LE PROJET

UNE ÉNERGIE INTERMITTENTE PAS SI "VERTE"

Le programme éolien découle de la volonté de lutter conter le réchauffement climatique.

La France préconise pour 2020 :

> Une réduction de 20% des gaz à effet de serre provenant principalement des énergies carbonées.

> Une part de 20% des énergies renouvelables dans la consommation européenne.

 

En liaison avec ces objectifs, le Grenelle de l’environnement a fixé à 23% en 2020, la part de ces énergies, reposant sur : 19GW de capacité éolienne terrestre et 6 GW en mer, soit l’équivalent de 4 réacteurs nucléaires.

Cela suppose de couvrir le territoire de 10 000 éoliennes soit un doublement du parc existant.

  • Avec 10 000 éoliennes en 2020 l’éolien produira 5 à 6% des besoins.

Et il faudrait 100 000 éoliennes pour produire l’équivalent des 58 réacteurs nucléaires.
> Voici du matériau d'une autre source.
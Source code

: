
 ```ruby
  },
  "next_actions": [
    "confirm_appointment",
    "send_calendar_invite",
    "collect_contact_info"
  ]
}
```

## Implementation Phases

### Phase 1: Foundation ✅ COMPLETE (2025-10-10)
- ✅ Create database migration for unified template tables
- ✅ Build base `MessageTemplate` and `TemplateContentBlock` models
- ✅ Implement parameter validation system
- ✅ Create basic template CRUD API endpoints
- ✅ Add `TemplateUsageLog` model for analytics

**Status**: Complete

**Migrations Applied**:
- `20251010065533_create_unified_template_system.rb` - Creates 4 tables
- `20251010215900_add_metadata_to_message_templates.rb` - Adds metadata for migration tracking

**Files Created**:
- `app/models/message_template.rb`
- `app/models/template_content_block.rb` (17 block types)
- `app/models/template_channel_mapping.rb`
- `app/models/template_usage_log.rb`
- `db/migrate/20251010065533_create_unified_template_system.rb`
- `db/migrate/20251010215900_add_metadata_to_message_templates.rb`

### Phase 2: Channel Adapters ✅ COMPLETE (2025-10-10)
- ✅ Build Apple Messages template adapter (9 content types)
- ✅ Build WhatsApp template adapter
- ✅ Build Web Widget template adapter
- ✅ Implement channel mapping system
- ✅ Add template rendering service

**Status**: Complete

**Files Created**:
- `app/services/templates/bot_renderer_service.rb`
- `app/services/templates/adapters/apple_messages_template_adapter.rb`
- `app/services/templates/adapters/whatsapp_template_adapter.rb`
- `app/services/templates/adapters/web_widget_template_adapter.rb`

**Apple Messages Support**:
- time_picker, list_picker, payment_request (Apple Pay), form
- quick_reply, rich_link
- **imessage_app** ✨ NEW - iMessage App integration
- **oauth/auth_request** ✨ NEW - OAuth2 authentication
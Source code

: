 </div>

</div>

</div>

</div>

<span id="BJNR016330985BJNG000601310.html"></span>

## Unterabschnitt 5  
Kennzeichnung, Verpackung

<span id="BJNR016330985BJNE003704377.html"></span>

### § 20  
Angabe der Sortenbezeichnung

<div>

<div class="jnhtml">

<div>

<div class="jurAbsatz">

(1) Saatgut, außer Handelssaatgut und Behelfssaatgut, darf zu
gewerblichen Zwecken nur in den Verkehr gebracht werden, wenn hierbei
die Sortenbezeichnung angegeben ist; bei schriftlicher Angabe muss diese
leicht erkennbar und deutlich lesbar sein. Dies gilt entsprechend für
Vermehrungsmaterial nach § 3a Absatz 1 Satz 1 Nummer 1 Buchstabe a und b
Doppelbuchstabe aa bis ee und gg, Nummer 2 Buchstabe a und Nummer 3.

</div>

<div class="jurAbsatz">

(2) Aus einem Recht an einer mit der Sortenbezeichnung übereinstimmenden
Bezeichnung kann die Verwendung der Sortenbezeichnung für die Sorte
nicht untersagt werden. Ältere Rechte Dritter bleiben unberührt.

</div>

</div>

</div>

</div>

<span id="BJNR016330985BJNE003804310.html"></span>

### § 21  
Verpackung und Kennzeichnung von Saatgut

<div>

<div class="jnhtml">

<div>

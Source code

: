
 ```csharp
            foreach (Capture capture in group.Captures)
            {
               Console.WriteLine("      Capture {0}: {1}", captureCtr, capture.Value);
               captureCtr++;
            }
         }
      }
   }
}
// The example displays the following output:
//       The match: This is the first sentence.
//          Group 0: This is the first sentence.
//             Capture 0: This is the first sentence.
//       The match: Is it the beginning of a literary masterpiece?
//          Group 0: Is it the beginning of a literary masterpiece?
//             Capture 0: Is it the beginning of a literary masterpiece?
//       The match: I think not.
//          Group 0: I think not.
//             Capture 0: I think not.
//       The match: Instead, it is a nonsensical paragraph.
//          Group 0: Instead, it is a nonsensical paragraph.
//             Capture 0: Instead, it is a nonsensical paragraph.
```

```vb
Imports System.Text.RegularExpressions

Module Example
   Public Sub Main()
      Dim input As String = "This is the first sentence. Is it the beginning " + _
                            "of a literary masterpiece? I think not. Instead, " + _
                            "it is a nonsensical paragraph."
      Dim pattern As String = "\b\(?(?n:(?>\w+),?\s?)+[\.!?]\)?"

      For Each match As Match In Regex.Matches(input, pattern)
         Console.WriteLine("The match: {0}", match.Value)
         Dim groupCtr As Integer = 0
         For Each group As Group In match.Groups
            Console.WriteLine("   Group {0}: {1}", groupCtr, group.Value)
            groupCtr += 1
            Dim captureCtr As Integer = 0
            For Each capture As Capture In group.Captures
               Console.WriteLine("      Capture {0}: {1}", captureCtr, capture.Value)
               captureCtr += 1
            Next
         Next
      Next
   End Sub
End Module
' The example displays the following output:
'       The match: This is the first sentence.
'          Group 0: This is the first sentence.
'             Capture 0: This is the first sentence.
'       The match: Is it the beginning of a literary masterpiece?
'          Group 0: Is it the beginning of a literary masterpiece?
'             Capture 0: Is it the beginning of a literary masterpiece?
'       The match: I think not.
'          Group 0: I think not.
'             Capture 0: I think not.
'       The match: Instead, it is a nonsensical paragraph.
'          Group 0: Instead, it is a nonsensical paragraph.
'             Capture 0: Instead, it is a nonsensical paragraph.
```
L’éolien ne peut pas se substituer à cette énergie.

 

Par ailleurs l’intermittence du vent conduit à compenser le manque de production éolienne par des centrales thermiques, au gaz ou charbon, polluantes pour faire face au pics de consommation lors de grands froids, s’il n’y a pas de vent à ce moment-là.

Les éoliennes ne produisent qu’un jour sur quatre...

 

Ajoutons la dissémination de l’éolien sur le territoire (voir anarchique), conduit à la multiplication des lignes de raccordement au réseau, un accroissement des lignes à haute tension et une grande consommation d’infrastructures.

 

 

 

 

 

 

 

 

 

 

 

Actuellement la France exporte 13% de son électricité, en surproduction, en particulier vers des pays qui ont fait le choix de l’éolien...

L’Allemagne avec 20 000 machines ne produit que 5% de sa consommation.